In such attacks, cybercriminals' main goal is to trick their potential victims into opening an infected email attachment. To achieve this goal, email messages usually talk about recently received invoices, faxes, or voice messages.
If a potential victim falls for the lure and opens the attachment, their computers get infected, and cybercriminals can collect a lot of sensitive information.
While it's a more complicated method to steal personal information (spam filters and antivirus programs usually detect such attempts), if successful, cybercriminals can get a much wider array of data and can collect information for a long period of time.
This is a type of phishing. In this case, users receive an email claiming that a cybercriminal could access the webcam of the potential victim and has a video recording of one's masturbation.
To get rid of the video, victims are asked to pay a ransom (usually using Bitcoin or another cryptocurrency). Nevertheless, all of these claims are false - users who receive such emails should ignore and delete them.

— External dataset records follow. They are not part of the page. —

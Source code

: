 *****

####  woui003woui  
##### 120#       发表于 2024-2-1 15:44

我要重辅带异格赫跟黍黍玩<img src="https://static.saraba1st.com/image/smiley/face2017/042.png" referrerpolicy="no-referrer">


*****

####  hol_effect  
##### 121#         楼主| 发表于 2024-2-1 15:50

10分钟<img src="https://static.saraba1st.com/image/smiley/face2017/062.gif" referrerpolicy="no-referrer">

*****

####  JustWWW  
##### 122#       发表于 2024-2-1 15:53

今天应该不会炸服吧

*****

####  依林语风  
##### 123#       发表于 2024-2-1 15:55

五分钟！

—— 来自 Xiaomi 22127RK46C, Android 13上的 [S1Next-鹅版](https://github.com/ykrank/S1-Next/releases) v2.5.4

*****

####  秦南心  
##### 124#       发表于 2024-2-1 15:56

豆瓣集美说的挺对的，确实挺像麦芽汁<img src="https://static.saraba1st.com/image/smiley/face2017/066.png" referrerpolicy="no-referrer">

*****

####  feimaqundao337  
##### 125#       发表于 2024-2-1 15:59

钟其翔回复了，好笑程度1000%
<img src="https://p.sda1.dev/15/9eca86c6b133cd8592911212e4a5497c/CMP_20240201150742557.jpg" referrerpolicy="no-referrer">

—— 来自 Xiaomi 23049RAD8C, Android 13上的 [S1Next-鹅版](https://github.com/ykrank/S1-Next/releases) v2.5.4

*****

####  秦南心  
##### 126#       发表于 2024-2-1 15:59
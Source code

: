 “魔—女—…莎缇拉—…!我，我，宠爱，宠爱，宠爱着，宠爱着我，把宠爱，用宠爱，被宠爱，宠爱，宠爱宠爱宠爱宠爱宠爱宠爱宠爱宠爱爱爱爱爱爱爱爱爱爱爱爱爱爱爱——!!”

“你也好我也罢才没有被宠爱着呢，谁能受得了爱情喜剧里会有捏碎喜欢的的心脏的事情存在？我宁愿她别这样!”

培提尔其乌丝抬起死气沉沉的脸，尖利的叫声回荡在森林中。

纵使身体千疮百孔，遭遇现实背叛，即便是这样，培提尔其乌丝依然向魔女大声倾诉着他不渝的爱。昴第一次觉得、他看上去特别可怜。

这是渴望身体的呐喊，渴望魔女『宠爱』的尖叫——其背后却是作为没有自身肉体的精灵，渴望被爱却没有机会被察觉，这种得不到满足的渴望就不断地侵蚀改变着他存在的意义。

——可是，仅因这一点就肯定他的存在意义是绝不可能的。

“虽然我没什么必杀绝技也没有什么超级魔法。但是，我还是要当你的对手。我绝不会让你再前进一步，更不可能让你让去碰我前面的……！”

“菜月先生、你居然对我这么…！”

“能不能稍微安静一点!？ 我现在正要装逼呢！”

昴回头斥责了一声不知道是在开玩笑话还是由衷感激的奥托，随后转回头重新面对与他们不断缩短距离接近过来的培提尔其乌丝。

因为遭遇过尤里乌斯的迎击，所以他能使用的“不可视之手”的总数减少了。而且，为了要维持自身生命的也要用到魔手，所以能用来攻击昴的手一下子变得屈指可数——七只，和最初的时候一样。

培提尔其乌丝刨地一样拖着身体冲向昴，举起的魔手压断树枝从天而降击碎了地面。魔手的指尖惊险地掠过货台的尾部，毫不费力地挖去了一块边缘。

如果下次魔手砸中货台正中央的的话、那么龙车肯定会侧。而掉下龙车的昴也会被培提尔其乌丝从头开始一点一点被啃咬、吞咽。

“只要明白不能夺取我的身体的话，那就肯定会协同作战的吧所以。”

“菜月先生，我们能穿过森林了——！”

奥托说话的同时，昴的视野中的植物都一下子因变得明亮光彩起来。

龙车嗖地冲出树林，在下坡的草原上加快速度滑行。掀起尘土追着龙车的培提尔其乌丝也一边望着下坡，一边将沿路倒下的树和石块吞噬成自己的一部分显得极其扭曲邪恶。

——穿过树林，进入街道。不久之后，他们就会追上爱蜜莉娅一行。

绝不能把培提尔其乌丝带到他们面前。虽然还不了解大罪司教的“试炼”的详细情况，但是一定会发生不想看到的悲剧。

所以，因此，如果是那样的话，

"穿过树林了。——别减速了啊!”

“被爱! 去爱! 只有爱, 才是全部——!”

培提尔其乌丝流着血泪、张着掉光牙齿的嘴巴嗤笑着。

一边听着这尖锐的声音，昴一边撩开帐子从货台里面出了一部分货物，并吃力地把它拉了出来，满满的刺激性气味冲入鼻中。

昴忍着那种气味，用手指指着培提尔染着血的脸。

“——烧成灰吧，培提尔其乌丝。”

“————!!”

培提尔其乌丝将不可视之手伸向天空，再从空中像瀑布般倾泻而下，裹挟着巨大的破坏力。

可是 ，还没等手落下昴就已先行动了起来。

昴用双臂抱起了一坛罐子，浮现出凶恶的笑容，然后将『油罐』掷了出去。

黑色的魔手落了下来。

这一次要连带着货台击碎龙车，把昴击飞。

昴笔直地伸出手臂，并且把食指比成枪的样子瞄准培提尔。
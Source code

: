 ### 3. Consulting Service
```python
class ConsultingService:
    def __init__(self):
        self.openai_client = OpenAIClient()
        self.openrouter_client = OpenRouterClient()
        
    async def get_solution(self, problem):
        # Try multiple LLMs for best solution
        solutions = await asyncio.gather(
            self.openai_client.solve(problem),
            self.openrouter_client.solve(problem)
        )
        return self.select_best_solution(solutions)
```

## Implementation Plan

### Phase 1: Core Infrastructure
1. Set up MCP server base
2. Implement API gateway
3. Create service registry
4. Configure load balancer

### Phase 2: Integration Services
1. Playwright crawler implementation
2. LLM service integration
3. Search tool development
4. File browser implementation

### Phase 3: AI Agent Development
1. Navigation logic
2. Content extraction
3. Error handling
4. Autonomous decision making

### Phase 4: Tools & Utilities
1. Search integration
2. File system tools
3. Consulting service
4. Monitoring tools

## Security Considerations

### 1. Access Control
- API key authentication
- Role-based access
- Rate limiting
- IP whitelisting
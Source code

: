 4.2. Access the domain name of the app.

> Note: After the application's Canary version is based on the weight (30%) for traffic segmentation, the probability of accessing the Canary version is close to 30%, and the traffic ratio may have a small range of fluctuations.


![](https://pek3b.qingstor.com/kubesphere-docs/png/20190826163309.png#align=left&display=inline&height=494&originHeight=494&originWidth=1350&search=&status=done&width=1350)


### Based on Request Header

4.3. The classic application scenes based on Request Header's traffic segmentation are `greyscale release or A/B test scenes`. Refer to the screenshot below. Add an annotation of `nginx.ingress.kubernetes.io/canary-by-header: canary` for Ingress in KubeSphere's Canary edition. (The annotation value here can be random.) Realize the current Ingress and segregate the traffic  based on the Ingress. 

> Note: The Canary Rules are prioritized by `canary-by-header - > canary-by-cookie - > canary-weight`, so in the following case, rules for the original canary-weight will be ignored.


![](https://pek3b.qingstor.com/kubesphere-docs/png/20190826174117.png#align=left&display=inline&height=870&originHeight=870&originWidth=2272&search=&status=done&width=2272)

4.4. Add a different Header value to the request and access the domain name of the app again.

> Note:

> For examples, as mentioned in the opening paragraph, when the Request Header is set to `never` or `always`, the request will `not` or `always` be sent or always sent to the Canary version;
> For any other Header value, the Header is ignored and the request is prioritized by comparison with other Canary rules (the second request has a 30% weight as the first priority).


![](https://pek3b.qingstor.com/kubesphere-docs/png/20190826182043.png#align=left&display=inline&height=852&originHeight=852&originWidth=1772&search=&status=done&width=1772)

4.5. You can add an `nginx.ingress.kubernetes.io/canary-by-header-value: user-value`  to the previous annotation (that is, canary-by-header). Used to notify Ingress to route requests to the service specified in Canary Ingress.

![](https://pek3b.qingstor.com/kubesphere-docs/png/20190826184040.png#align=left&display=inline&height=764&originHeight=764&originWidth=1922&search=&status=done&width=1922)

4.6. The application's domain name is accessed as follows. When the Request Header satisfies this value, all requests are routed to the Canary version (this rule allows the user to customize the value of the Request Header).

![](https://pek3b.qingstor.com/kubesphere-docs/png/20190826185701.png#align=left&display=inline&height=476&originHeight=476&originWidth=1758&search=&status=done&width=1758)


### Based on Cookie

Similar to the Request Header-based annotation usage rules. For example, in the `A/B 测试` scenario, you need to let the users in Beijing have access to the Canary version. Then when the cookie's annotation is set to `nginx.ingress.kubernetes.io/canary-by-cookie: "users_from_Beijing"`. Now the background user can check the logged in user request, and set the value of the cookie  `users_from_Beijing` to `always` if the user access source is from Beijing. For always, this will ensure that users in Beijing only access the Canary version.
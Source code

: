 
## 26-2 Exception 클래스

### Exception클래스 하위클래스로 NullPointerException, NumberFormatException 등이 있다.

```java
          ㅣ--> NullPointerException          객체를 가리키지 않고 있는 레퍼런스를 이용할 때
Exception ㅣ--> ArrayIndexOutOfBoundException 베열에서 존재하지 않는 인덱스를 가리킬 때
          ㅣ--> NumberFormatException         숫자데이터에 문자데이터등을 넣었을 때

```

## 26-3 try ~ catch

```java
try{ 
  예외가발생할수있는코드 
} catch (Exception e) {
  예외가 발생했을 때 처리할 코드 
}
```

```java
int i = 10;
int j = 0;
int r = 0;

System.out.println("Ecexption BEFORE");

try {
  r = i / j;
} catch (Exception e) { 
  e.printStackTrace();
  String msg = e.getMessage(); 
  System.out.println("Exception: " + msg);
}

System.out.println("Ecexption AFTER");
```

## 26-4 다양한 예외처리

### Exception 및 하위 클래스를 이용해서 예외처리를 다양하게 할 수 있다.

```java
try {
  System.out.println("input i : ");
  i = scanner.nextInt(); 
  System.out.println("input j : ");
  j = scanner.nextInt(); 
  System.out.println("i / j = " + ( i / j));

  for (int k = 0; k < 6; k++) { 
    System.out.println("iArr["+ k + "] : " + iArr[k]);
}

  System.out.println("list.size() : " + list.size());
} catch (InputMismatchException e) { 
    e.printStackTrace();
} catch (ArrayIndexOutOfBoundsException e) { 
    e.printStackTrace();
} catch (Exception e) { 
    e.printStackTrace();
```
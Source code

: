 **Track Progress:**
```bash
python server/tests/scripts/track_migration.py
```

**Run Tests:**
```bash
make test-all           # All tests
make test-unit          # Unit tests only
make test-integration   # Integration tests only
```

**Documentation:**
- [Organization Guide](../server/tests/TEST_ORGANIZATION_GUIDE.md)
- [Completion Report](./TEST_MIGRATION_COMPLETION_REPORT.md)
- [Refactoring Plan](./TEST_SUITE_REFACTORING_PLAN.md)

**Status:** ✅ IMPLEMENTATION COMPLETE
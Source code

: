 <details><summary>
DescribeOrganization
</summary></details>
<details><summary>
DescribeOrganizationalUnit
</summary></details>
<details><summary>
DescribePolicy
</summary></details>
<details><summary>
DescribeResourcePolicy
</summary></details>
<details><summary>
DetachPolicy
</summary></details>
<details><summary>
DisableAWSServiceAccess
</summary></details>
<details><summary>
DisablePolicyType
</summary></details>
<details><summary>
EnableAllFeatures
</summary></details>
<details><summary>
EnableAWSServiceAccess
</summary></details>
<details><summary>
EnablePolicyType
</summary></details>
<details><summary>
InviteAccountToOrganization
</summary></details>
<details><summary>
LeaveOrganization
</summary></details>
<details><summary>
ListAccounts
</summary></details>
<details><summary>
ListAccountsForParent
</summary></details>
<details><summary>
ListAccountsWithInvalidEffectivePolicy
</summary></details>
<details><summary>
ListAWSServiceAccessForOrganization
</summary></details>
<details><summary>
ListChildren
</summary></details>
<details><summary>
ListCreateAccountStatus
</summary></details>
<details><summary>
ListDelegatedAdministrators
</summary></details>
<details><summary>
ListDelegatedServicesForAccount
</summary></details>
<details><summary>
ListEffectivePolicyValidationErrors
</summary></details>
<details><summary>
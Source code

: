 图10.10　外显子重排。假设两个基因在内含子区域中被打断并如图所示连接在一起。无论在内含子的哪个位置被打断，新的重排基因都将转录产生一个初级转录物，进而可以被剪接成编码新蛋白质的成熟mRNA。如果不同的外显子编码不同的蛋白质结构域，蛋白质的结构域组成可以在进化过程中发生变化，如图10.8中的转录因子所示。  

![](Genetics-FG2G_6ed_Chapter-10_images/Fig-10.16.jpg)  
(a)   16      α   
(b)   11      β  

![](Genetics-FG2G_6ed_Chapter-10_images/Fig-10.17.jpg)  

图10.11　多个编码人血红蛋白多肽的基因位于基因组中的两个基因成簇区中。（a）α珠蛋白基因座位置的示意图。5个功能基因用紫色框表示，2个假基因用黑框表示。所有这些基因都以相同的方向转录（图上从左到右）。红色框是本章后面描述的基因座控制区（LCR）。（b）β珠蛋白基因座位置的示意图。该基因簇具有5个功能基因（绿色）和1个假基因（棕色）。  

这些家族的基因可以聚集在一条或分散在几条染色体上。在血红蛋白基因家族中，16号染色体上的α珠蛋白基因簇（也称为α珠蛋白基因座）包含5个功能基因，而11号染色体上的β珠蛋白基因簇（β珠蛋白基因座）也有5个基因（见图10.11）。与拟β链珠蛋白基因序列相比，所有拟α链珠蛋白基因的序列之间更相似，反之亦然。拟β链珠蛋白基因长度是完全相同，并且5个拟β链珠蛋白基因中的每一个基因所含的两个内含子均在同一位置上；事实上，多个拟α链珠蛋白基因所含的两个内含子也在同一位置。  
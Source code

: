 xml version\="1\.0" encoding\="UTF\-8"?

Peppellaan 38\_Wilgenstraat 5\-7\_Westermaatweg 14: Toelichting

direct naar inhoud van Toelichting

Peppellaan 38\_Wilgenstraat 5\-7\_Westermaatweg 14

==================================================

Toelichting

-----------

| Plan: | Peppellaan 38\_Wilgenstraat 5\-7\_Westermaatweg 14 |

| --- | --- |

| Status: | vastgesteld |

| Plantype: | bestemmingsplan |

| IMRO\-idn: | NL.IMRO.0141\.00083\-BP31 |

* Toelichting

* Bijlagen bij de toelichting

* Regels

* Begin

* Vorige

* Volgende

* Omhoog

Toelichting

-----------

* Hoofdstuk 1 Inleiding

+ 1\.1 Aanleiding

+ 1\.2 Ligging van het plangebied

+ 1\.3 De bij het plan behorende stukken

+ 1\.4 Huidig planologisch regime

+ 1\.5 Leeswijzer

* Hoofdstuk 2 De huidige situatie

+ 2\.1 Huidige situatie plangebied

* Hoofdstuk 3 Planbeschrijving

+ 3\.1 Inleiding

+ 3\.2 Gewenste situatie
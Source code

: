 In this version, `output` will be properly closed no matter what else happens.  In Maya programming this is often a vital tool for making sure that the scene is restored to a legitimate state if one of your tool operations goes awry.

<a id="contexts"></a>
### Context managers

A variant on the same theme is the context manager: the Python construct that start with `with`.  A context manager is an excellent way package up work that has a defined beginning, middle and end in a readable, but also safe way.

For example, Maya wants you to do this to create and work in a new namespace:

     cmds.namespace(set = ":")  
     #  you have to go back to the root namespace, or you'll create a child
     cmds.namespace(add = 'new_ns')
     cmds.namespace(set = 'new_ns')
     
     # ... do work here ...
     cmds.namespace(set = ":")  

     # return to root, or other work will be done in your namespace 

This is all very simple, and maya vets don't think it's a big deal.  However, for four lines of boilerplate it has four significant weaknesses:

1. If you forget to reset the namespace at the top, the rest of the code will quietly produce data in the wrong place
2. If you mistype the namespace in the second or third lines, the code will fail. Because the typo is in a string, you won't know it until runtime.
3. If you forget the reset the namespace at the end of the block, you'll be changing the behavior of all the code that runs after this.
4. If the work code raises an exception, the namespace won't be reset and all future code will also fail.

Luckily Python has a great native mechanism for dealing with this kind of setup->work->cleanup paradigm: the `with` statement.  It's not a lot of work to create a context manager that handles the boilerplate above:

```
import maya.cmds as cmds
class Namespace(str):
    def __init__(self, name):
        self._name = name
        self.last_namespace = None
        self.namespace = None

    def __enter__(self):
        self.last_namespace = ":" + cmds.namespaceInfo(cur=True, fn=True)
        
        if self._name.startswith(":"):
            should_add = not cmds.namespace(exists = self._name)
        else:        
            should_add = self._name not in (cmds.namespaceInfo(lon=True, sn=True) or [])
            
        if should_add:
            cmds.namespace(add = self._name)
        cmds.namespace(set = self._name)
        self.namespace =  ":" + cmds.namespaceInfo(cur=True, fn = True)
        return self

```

How to spot a malicious email?
While cyber criminals try to make their lure emails look trustworthy, here are some things that you should look for when trying to spot a phishing email:
- Check the sender's ("from") email address: Hover your mouse over the "from" address and check if it's legitimate. For example, if you received an email from Microsoft, be sure to check if the email address is @microsoft.com and not something suspicious like @m1crosoft.com, @microsfot.com, @account-security-noreply.com, etc.
- Check for generic greetings: If the greeting in the email is "Dear user", "Dear @youremail.com", "Dear valued customer", this should raise suspiciousness. Most commonly, companies call you by your name. Lack of this information could signal a phishing attempt.
- Check the links in the email: Hover your mouse over the link presented in the email, if the link that appears seems suspicious, don't click it. For example, if you received an email from Microsoft and the link in the email shows that it will go to firebasestorage.googleapis.com/v0... you shouldn't trust it. It's best not to click any links in the emails but to visit the company website that sent you the email in the first place.
- Don't blindly trust email attachments: Most commonly, legitimate companies will ask you to log in to their website and to view any documents there; if you received an email with an attachment, it's a good idea to scan it with an antivirus application. Infected email attachments are a common attack vector used by cybercriminals.
To minimise the risk of opening phishing and malicious emails we recommend using Combo Cleaner Antivirus for Windows.
Example of a spam email:
What to do if you fell for an email scam?
- If you clicked on a link in a phishing email and entered your password - be sure to change your password as soon as possible. Usually, cybercriminals collect stolen credentials and then sell them to other groups that use them for malicious purposes. If you change your password in a timely manner, there's a chance that criminals won't have enough time to do any damage.
- If you entered your credit card information - contact your bank as soon as possible and explain the situation. There's a good chance that you will need to cancel your compromised credit card and get a new one.
- If you see any signs of identity theft - you should immediately contact the Federal Trade Commission. This institution will collect information about your situation and create a personal recovery plan.
- If you opened a malicious attachment - your computer is probably infected, you should scan it with a reputable antivirus application. For this purpose, we recommend using Combo Cleaner Antivirus for Windows.
- Help other Internet users - report phishing emails to Anti-Phishing Working Group, FBI’s Internet Crime Complaint Center, National Fraud Information Center and U.S. Department of Justice.